■ YOUR INSTRUCTIONS
Find the lines in the records below that contain "tensor", and report each of them.

Records from a dataset:
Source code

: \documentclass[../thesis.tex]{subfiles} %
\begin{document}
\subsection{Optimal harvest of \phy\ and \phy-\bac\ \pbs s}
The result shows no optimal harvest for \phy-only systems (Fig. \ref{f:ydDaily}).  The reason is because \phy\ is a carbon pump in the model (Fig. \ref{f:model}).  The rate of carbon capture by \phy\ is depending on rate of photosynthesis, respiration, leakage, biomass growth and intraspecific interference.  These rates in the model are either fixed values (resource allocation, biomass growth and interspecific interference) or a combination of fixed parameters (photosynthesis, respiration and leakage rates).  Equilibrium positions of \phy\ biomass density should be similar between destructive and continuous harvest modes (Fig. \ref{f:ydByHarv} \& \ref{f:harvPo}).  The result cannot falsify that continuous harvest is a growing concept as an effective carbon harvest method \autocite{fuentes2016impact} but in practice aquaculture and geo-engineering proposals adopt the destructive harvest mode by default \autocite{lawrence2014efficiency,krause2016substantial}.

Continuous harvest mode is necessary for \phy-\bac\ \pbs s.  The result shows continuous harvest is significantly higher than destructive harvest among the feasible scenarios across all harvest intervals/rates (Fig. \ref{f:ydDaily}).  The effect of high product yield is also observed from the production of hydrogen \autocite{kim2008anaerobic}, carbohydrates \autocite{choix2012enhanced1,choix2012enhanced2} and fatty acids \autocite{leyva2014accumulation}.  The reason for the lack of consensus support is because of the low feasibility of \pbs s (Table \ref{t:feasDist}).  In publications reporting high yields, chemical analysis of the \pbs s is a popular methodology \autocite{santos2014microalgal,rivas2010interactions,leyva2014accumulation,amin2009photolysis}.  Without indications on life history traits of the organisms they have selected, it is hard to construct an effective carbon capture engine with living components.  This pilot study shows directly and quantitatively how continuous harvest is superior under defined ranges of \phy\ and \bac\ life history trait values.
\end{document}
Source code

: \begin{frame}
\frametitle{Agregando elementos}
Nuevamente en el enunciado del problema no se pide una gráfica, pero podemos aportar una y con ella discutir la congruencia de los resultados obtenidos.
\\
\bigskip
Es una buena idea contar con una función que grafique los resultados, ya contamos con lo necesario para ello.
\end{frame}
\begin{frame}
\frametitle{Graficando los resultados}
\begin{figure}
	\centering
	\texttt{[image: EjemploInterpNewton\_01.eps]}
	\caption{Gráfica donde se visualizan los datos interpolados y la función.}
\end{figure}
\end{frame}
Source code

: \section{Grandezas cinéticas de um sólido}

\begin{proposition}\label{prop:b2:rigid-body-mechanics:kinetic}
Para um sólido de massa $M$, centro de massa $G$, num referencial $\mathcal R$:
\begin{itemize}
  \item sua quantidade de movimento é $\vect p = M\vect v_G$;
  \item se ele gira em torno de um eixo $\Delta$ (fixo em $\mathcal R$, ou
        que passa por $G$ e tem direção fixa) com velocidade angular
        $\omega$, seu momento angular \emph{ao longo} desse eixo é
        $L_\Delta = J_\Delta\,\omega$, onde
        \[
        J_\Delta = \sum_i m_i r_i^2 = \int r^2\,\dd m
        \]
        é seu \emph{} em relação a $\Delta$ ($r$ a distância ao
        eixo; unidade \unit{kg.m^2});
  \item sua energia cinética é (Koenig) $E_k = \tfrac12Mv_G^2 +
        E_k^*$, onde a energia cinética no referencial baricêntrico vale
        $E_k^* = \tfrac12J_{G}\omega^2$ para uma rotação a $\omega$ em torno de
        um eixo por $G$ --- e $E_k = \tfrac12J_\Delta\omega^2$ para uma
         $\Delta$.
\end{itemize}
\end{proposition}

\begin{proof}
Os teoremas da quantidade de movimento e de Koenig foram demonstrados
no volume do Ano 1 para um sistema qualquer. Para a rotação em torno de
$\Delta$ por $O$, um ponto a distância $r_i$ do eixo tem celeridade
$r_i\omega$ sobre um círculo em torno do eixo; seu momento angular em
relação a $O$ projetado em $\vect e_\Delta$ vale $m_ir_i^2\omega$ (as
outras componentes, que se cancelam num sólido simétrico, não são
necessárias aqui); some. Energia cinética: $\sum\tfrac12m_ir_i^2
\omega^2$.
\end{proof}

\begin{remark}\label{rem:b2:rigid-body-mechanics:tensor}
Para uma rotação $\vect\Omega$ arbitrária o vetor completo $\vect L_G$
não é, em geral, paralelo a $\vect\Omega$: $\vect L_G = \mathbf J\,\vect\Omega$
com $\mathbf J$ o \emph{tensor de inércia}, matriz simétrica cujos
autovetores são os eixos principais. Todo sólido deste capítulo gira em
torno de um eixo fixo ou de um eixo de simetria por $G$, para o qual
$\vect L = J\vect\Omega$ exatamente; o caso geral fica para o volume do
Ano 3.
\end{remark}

■ RESPONSE BELOW
\begin{remark}\label{rem:b2:rigid-body-mechanics:tensor}
com $\mathbf J$ o \emph{tensor de inércia}, matriz simétrica cujos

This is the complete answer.